I.C. Hedge
Perovskia artemisioides Boiss.
Subshrub, wide-spreading, aromatic, up to 1 (-15) m high. Stems much branched from a thick woody rootstock, leafy, with very short simple and adpressed dendroid-stellate eglandular hairs and some sessile oil globules. Leaves ± bipinnatisect, with linear or linear-oblong ultimate segments c. 4-7 x 2.5 cm, below with a dense indumentum of dendroid-stellate eglandular hairs and numerous sessile oil globules, sometimes sub-glabrous, petiole c. 10 mm. Inflorescence showy, large, much-branched with numerous 2-4 (-6)-flowered verticillasters, distant; bracts and bracteoles present. Pedicels c. 05 mm, spreading in flower, deflexed in fruit. Calyx ± tubular, violet, c. 4 mm long in flower, somewhat longer and broader in fruit, with a dense indumentum of long villous eglandular hairs, some short capitate glandular hairs and many sessile oil globules. Corolla violet blue, rarely white, c. 10 mm long, pilose; tube slightly exserted beyond calyx lips; upper lip apparently 4-lobed, ± reflexed; lower lip 1-lobed, entire. Stamens either clearly exserted or included, filaments often mauve. Style included or clearly exserted with a broadly bilobed stigma. Nutlets ovoid, smooth, dark brown, c. 2 x 1 mm.

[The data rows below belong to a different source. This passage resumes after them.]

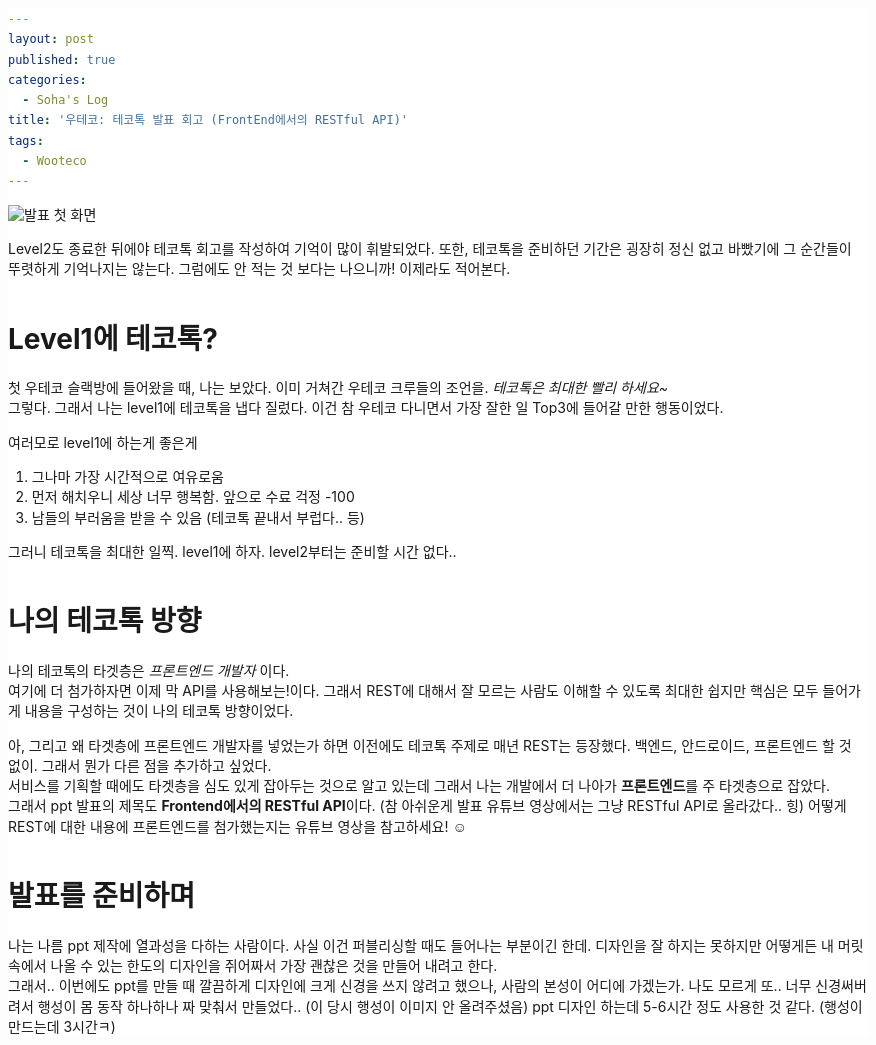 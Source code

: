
 ```yaml
---
layout: post
published: true
categories:
  - Soha's Log
title: '우테코: 테코톡 발표 회고 (FrontEnd에서의 RESTful API)'
tags:
  - Wooteco
---
```


<img width="500" alt="발표 첫 화면" src="https://github.com/soi-ha/soi-ha.github.io/assets/77609591/fec01fec-bac3-42f9-b604-a13d308c831b">

Level2도 종료한 뒤에야 테코톡 회고를 작성하여 기억이 많이 휘발되었다. 또한, 테코톡을 준비하던 기간은 굉장히 정신 없고 바빴기에 그 순간들이 뚜렷하게 기억나지는 않는다. 그럼에도 안 적는 것 보다는 나으니까! 이제라도 적어본다.

<iframe width="560" height="315" src="https://www.youtube.com/embed/713TQsfpVUA?si=Mvkq3U2qsMUp6gQF" title="YouTube video player" frameborder="0" allow="accelerometer; autoplay; clipboard-write; encrypted-media; gyroscope; picture-in-picture; web-share" referrerpolicy="strict-origin-when-cross-origin" allowfullscreen></iframe>

# Level1에 테코톡?

첫 우테코 슬랙방에 들어왔을 때, 나는 보았다. 이미 거쳐간 우테코 크루들의 조언을. _테코톡은 최대한 빨리 하세요~_  
그렇다. 그래서 나는 level1에 테코톡을 냅다 질렀다. 이건 참 우테코 다니면서 가장 잘한 일 Top3에 들어갈 만한 행동이었다.

여러모로 level1에 하는게 좋은게

1. 그나마 가장 시간적으로 여유로움
2. 먼저 해치우니 세상 너무 행복함. 앞으로 수료 걱정 -100
3. 남들의 부러움을 받을 수 있음 (테코톡 끝내서 부럽다.. 등)

그러니 테코톡을 최대한 일찍. level1에 하자. level2부터는 준비할 시간 없다..

# 나의 테코톡 방향

나의 테코톡의 타겟층은 _프론트엔드 개발자_ 이다.  
여기에 더 첨가하자면 이제 막 API를 사용해보는!이다. 그래서 REST에 대해서 잘 모르는 사람도 이해할 수 있도록 최대한 쉽지만 핵심은 모두 들어가게 내용을 구성하는 것이 나의 테코톡 방향이었다.

아, 그리고 왜 타겟층에 프론트엔드 개발자를 넣었는가 하면 이전에도 테코톡 주제로 매년 REST는 등장했다. 백엔드, 안드로이드, 프론트엔드 할 것 없이. 그래서 뭔가 다른 점을 추가하고 싶었다.  
서비스를 기획할 때에도 타겟층을 심도 있게 잡아두는 것으로 알고 있는데 그래서 나는 개발에서 더 나아가 **프론트엔드**를 주 타겟층으로 잡았다.  
그래서 ppt 발표의 제목도 **Frontend에서의 RESTful API**이다. (참 아쉬운게 발표 유튜브 영상에서는 그냥 RESTful API로 올라갔다.. 힝) 어떻게 REST에 대한 내용에 프론트엔드를 첨가했는지는 유튜브 영상을 참고하세요! ☺️

# 발표를 준비하며

나는 나름 ppt 제작에 열과성을 다하는 사람이다. 사실 이건 퍼블리싱할 때도 들어나는 부분이긴 한데. 디자인을 잘 하지는 못하지만 어떻게든 내 머릿속에서 나올 수 있는 한도의 디자인을 쥐어짜서 가장 괜찮은 것을 만들어 내려고 한다.  
그래서.. 이번에도 ppt를 만들 때 깔끔하게 디자인에 크게 신경을 쓰지 않려고 했으나, 사람의 본성이 어디에 가겠는가. 나도 모르게 또.. 너무 신경써버려서 행성이 몸 동작 하나하나 짜 맞춰서 만들었다.. (이 당시 행성이 이미지 안 올려주셨음) ppt 디자인 하는데 5-6시간 정도 사용한 것 같다. (행성이 만드는데 3시간ㅋ)
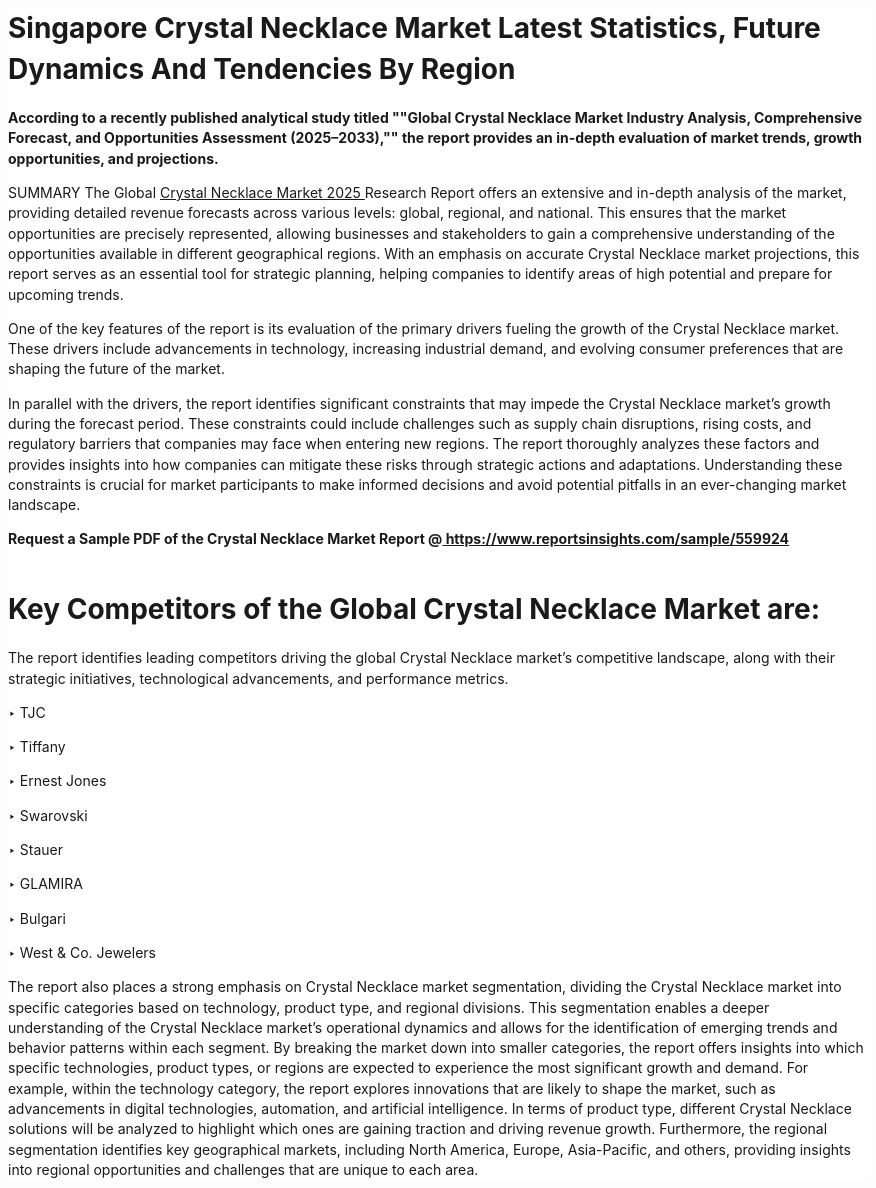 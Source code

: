 # Singapore Crystal Necklace Market Latest Statistics, Future Dynamics And Tendencies By Region

<strong>According to a recently published analytical study titled ""Global Crystal Necklace Market Industry Analysis, Comprehensive Forecast, and Opportunities Assessment (2025–2033),"" the report provides an in-depth evaluation of market trends, growth opportunities, and projections.</strong>

SUMMARY The Global <a href=https://www.reportsinsights.com/sample/559924>Crystal Necklace Market 2025 </a> Research Report offers an extensive and in-depth analysis of the market, providing detailed revenue forecasts across various levels: global, regional, and national. This ensures that the market opportunities are precisely represented, allowing businesses and stakeholders to gain a comprehensive understanding of the opportunities available in different geographical regions. With an emphasis on accurate Crystal Necklace market projections, this report serves as an essential tool for strategic planning, helping companies to identify areas of high potential and prepare for upcoming trends.

One of the key features of the report is its evaluation of the primary drivers fueling the growth of the Crystal Necklace market. These drivers include advancements in technology, increasing industrial demand, and evolving consumer preferences that are shaping the future of the market. 

In parallel with the drivers, the report identifies significant constraints that may impede the Crystal Necklace market’s growth during the forecast period. These constraints could include challenges such as supply chain disruptions, rising costs, and regulatory barriers that companies may face when entering new regions. The report thoroughly analyzes these factors and provides insights into how companies can mitigate these risks through strategic actions and adaptations. Understanding these constraints is crucial for market participants to make informed decisions and avoid potential pitfalls in an ever-changing market landscape.

<strong>Request a Sample PDF of the Crystal Necklace Market Report </strong><strong>@<a href=https://www.reportsinsights.com/sample/559924> https://www.reportsinsights.com/sample/559924</a></strong></font>

# <strong>Key Competitors of the Global Crystal Necklace Market are:</strong>

The report identifies leading competitors driving the global Crystal Necklace market’s competitive landscape, along with their strategic initiatives, technological advancements, and performance metrics.

‣ TJC

‣ Tiffany

‣ Ernest Jones

‣ Swarovski

‣ Stauer

‣ GLAMIRA

‣ Bulgari

‣ West & Co. Jewelers

The report also places a strong emphasis on Crystal Necklace market segmentation, dividing the Crystal Necklace market into specific categories based on technology, product type, and regional divisions. This segmentation enables a deeper understanding of the Crystal Necklace market’s operational dynamics and allows for the identification of emerging trends and behavior patterns within each segment. By breaking the market down into smaller categories, the report offers insights into which specific technologies, product types, or regions are expected to experience the most significant growth and demand. For example, within the technology category, the report explores innovations that are likely to shape the market, such as advancements in digital technologies, automation, and artificial intelligence. In terms of product type, different Crystal Necklace solutions will be analyzed to highlight which ones are gaining traction and driving revenue growth. Furthermore, the regional segmentation identifies key geographical markets, including North America, Europe, Asia-Pacific, and others, providing insights into regional opportunities and challenges that are unique to each area.
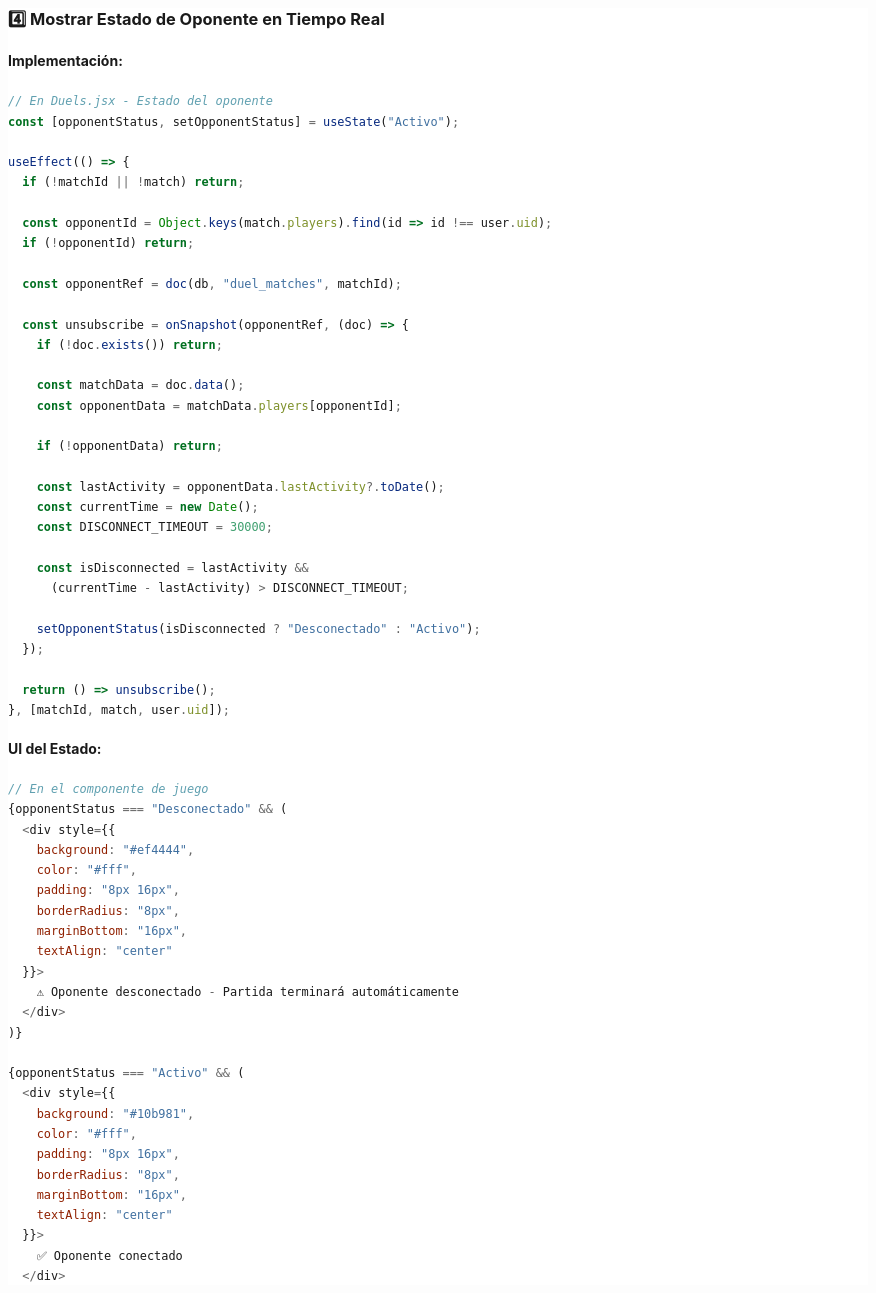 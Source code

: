 ### **4️⃣ Mostrar Estado de Oponente en Tiempo Real**

#### **Implementación:**
```javascript
// En Duels.jsx - Estado del oponente
const [opponentStatus, setOpponentStatus] = useState("Activo");

useEffect(() => {
  if (!matchId || !match) return;
  
  const opponentId = Object.keys(match.players).find(id => id !== user.uid);
  if (!opponentId) return;
  
  const opponentRef = doc(db, "duel_matches", matchId);
  
  const unsubscribe = onSnapshot(opponentRef, (doc) => {
    if (!doc.exists()) return;
    
    const matchData = doc.data();
    const opponentData = matchData.players[opponentId];
    
    if (!opponentData) return;
    
    const lastActivity = opponentData.lastActivity?.toDate();
    const currentTime = new Date();
    const DISCONNECT_TIMEOUT = 30000;
    
    const isDisconnected = lastActivity && 
      (currentTime - lastActivity) > DISCONNECT_TIMEOUT;
    
    setOpponentStatus(isDisconnected ? "Desconectado" : "Activo");
  });
  
  return () => unsubscribe();
}, [matchId, match, user.uid]);
```

#### **UI del Estado:**
```javascript
// En el componente de juego
{opponentStatus === "Desconectado" && (
  <div style={{
    background: "#ef4444",
    color: "#fff",
    padding: "8px 16px",
    borderRadius: "8px",
    marginBottom: "16px",
    textAlign: "center"
  }}>
    ⚠️ Oponente desconectado - Partida terminará automáticamente
  </div>
)}

{opponentStatus === "Activo" && (
  <div style={{
    background: "#10b981",
    color: "#fff",
    padding: "8px 16px",
    borderRadius: "8px",
    marginBottom: "16px",
    textAlign: "center"
  }}>
    ✅ Oponente conectado
  </div>
```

Fl. Per.: (May-) June-August.
Type: [USSR, Central Asia], Balkhany mountains, Karelin s.n. (LE).
Distribution: E. Iran, Turkmenia, Afghanistan, Soviet Central Asia, Pakistan, Kashmir, Tibet.
Locally common, growing up to altitudes of over 3500 m in Kashmir. A handsome and conspicuous late-flowering shrub, variable in the degree of leaf division and a close ally of the following species. Lace (in Watt 4009) records that it is used as a cooling medicine.